Search the records that follow and extract every line containing the string "article".

:: MATERIAL SUPPLIED ::
+++++

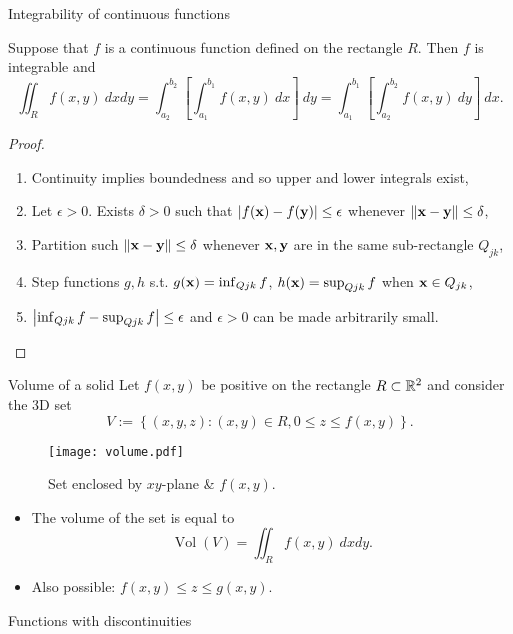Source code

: {Integrability of continuous functions}

\begin{theorem}
    Suppose that \(f\) is a continuous function defined on the rectangle \(R\).
    Then \(f\) is integrable and
    \[
        \iint_{R} f(x,y) \ dxdy
        = \int_{a_2}^{b_2} \left[ \int_{a_1}^{b_1} f(x,y) \ dx  \right] \ dy
        = \int_{a_1}^{b_1} \left[\int_{a_2}^{b_2}  f(x,y) \ dy  \right] \ dx.
    \]
\end{theorem}
\begin{proof}
    \begin{enumerate}
        \item Continuity implies boundedness and so upper and lower integrals exist,
        \item Let \(\epsilon>0\). Exists \(\delta>0\) such that \(\left|f(\mathbf{x})-f(\mathbf{y})\right|\leq \epsilon\) whenever \(\left\|\mathbf{x}-\mathbf{y}\right\|\leq \delta\),
        \item Partition such  \(\left\|\mathbf{x}-\mathbf{y}\right\|\leq \delta\) whenever \(\mathbf{x},\mathbf{y}\) are in the same sub-rectangle \(Q_{jk}\),
        \item Step functions \(g,h\) s.t. \(g(\mathbf{x})=\inf_{Q{jk}} f\),   \(h(\mathbf{x})=\sup_{Q{jk}} f\) when \(\mathbf{x}\in Q_{jk}\),
        \item \(\left|\inf_{Q{jk}} f - \sup_{Q{jk}} f \right|\leq \epsilon\) and \(\epsilon>0\) can be made arbitrarily small.
    \end{enumerate}
\end{proof}


{Volume of a solid}
Let \(f(x,y)\) be positive on the rectangle \(R \subset \mathbb{R}^2\) and consider the 3D set
\[
    V := \left\{(x,y,z): (x,y)\in R, 0 \leq z \leq f(x,y)\right\}.
\]


\begin{figure}
    \centering
    \texttt{[image: volume.pdf]}
    \caption{Set enclosed by \(xy\)-plane \& \(f(x,y)\).}
\end{figure}

\begin{itemize}
    \item  The volume of the set is equal to
          \[
              \operatorname{Vol}(V) = \iint_{R} f(x,y) \ dxdy.
          \]
    \item Also possible: \(f(x,y)\leq z \leq g(x,y)\).
\end{itemize}



{Functions with discontinuities}

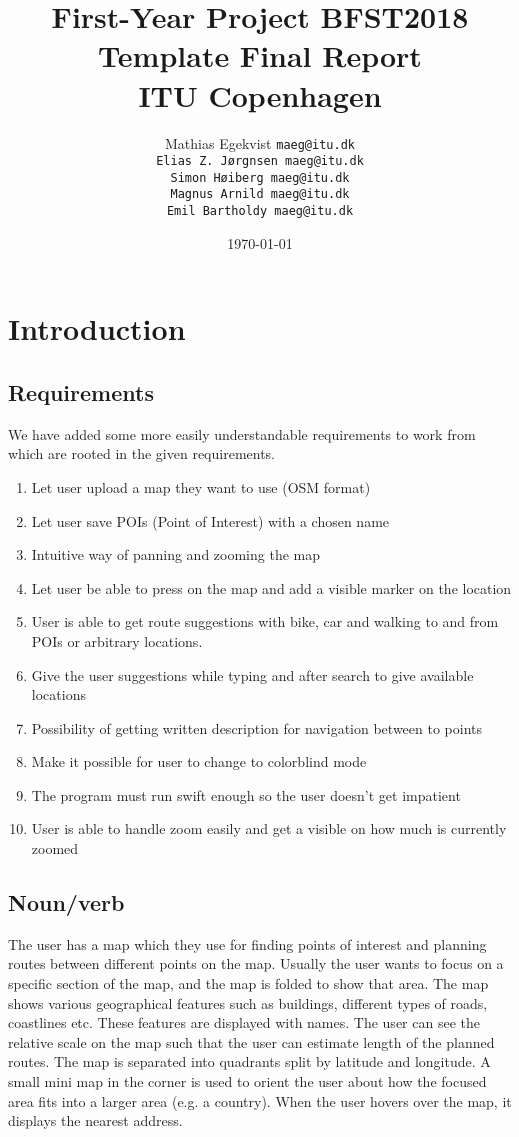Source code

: \documentclass[11pt]{article}
\title{First-Year Project BFST2018\\Template Final Report\\ITU Copenhagen}
\author{Mathias Egekvist \tt{maeg@itu.dk}\\
Elias Z. Jørgnsen \tt{maeg@itu.dk}\\
Simon Høiberg \tt{maeg@itu.dk} \\
Magnus Arnild \tt{maeg@itu.dk} \\
Emil Bartholdy \tt{maeg@itu.dk}}
\date{\today}
\begin{document}
\maketitle

\section{Introduction}

\subsection{Requirements}

We have added some more easily understandable requirements to work from which are rooted in the given requirements.
\begin{enumerate}
  \item Let user upload a map they want to use (OSM format)
  \item Let user save POIs (Point of Interest) with a chosen name
  \item Intuitive way of panning and zooming the map
  \item Let user be able to press on the map and add a visible marker on the location
  \item User is able to get route suggestions with bike, car and walking to and from POIs or arbitrary locations.
  \item Give the user suggestions while typing and after search to give available locations
  \item Possibility of getting written description for navigation between to points
  \item Make it possible for user to change to colorblind mode
  \item The program must run swift enough so the user doesn't get impatient
  \item User is able to handle zoom easily and get a visible on how much is currently zoomed


\end{enumerate}

\subsection{Noun/verb}
The user has a map which they use for finding points of interest and planning routes between different points on the map. Usually the user wants to focus on a specific section of the map, and the map is folded to show that area. The map shows various geographical features such as buildings, different types of roads, coastlines etc. These features are displayed with names. The user can see the relative scale on the map such that the user can estimate length of the planned routes. The map is separated into quadrants split by latitude and longitude. A small mini map in the corner is used to orient the user about how the focused area fits into a larger area (e.g. a country). When the user hovers over the map, it displays the nearest address.
\end{document}
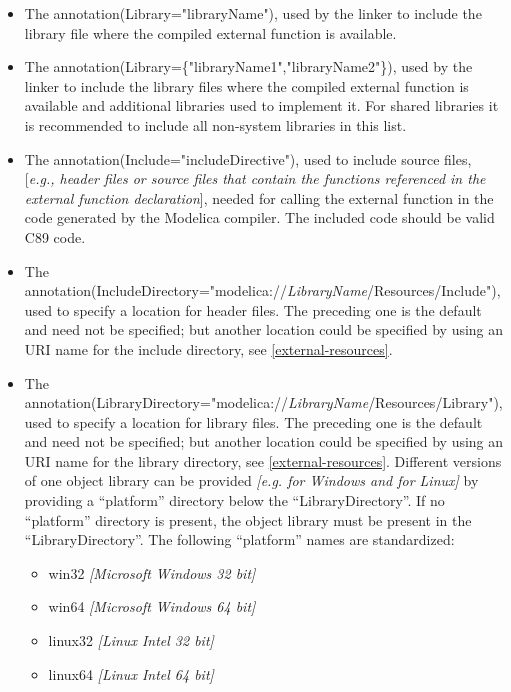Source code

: \documentclass[10pt,a4paper]{report}
\begin{document}
\begin{itemize}
\item
  The annotation(Library="libraryName"), used by the linker to include
  the library file where the compiled external function is available.
\item
  The annotation(Library=\{"libraryName1","libraryName2"\}), used by the
  linker to include the library files where the compiled external
  function is available and additional libraries used to implement it.
  For shared libraries it is recommended to include all non-system
  libraries in this list.
\item
  The annotation(Include="includeDirective"), used to include source
  files, {[}\emph{e.g., header files or source files that contain the
  functions referenced in the external function declaration}{]}, needed
  for calling the external function in the code generated by the
  Modelica compiler. The included code should be valid C89 code.
\item
  The
  annotation(IncludeDirectory="modelica://\emph{LibraryName}/Resources/Include"),
  used to specify a location for header files. The preceding one is the
  default and need not be specified; but another location could be
  specified by using an URI name for the include directory, see \ref{external-resources}.
\item
  The
  annotation(LibraryDirectory="modelica://\emph{LibraryName}/Resources/Library"),
  used to specify a location for library files. The preceding one is the
  default and need not be specified; but another location could be
  specified by using an URI name for the library directory, see \ref{external-resources}. 
  Different versions of one object library can be provided
  \emph{{[}e.g. for Windows and for Linux{]}} by providing a
  ``platform'' directory below the ``LibraryDirectory''. If no
  ``platform'' directory is present, the object library must be present
  in the ``LibraryDirectory''. The following ``platform'' names are
  standardized:

  \begin{itemize}
  \item
    win32 \emph{{[}Microsoft Windows 32 bit{]}}
  \item
    win64 \emph{{[}Microsoft Windows 64 bit{]}}
  \item
    linux32 \emph{{[}Linux Intel 32 bit{]}}
  \item
    linux64 \emph{{[}Linux Intel 64 bit{]}}
  \end{itemize}
\end{itemize}
\end{document}

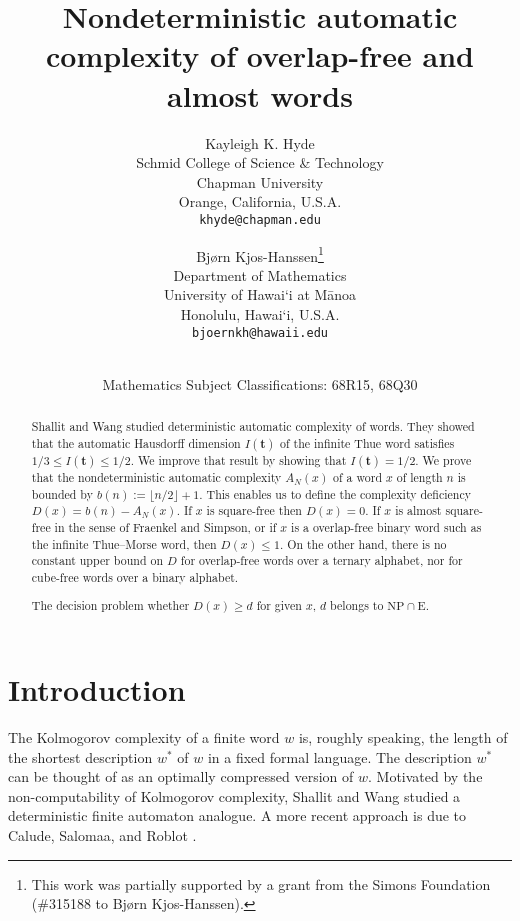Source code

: \documentclass[12pt]{article}
\title{
	Nondeterministic automatic complexity of overlap-free and almost {\squarefree} words
}
\author{Kayleigh K. Hyde\\
\small Schmid College of Science \& Technology\\[-0.8ex]
\small Chapman University\\[-0.8ex] 
\small Orange, California, U.S.A.\\
\small\tt khyde@chapman.edu\\
\and
Bj{\o}rn Kjos-Hanssen\thanks{This work was partially supported by a grant from the Simons Foundation (\#315188 to Bj\o rn Kjos-Hanssen).}\\
\small Department of Mathematics\\[-0.8ex]
\small University of Hawai\textquoteleft i at M\=anoa\\[-0.8ex]
\small Honolulu, Hawai\textquoteleft i, U.S.A.\\
\small\tt bjoernkh@hawaii.edu\\
}
\date{
	\dateline{November 24, 2014}{July 29, 2015}\\
	\small Mathematics Subject Classifications: 68R15, 68Q30
}
\theoremstyle{plain}
\theoremstyle{definition}
\theoremstyle{remark}
\begin{document}
	\maketitle{}
	\begin{abstract}
		Shallit and Wang studied deterministic automatic complexity of words. 
		They showed that the automatic Hausdorff dimension $I(\mathbf t)$ of the infinite Thue word satisfies $1/3\le I(\mathbf t)\le 1/2$.
		We improve that result by showing that $I(\mathbf t)= 1/2$.
		We prove that the nondeterministic automatic complexity $A_N(x)$ of a word $x$ of length $n$ is bounded by $b(n):=\lfloor n/2\rfloor + 1$.
		This enables us to define the complexity deficiency $D(x)=b(n)-A_N(x)$.
		If $x$ is square-free then $D(x)=0$. If $x$ is almost square-free in the sense of Fraenkel and Simpson,
		or if $x$ is a overlap-free binary word such as the infinite Thue--Morse word, then $D(x)\le 1$.
		On the other hand, there is no constant upper bound on $D$ for overlap-free words over a ternary alphabet,
		nor for cube-free words over a binary alphabet.
		
		
		
		The decision problem whether $D(x)\ge d$ for given $x$, $d$ belongs to $\mathrm{NP}\cap \mathrm{E}$.
	\end{abstract}

	\section{Introduction}
		The Kolmogorov complexity of a finite word $w$ is, roughly speaking,
		the length of the shortest description $w^*$ of $w$ in a fixed formal language.
		The description $w^*$ can be thought of as an optimally compressed version of $w$.
		Motivated by the non-computability of Kolmogorov complexity,
		Shallit and Wang \cite{MR1897300} studied a deterministic finite automaton analogue.
		A more recent approach is due to Calude, Salomaa, and Roblot \cite{Calude}.
\end{document}
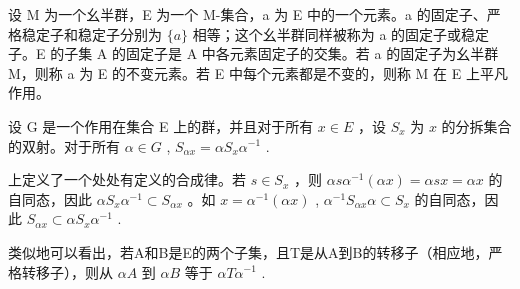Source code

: 设 M 为一个幺半群，E 为一个 M-集合，a 为 E 中的一个元素。a 的固定子、严格稳定子和稳定子分别为 \(\{a\}\) 相等；这个幺半群同样被称为 a 的固定子或稳定子。E 的子集 A 的固定子是 A 中各元素固定子的交集。若 a 的固定子为幺半群 M，则称 a 为 E 的不变元素。若 E 中每个元素都是不变的，则称 M 在 E 上平凡作用。

设 G 是一个作用在集合 E 上的群，并且对于所有 \(x \in E\) ，设 \(S_x\) 为 \(x\) 的分拆集合的双射。对于所有 \(\alpha \in G\) , \(S_{\alpha x} = \alpha S_x \alpha^{-1}\) .

上定义了一个处处有定义的合成律。若 \(s \in S_x\) ，则 \(\alpha s \alpha^{-1}(\alpha x) = \alpha s x = \alpha x\) 的自同态，因此 \(\alpha S_x \alpha^{-1} \subset S_{\alpha x}\) 。如 \(x = \alpha^{-1}(\alpha x)\) , \(\alpha^{-1}S_{\alpha x} \alpha \subset S_x\) 的自同态，因此 \(S_{\alpha x} \subset \alpha S_x \alpha^{-1}\) .

类似地可以看出，若A和B是E的两个子集，且T是从A到B的转移子（相应地，严格转移子），则从 \(\alpha A\) 到 \(\alpha B\) 等于 \(\alpha T\alpha^{-1}\) .
\relax{}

+++++

:: SOLUTION FOR THIS TASK ::
: \documentclass[11pt]{article}
: \documentclass[12pt]{article}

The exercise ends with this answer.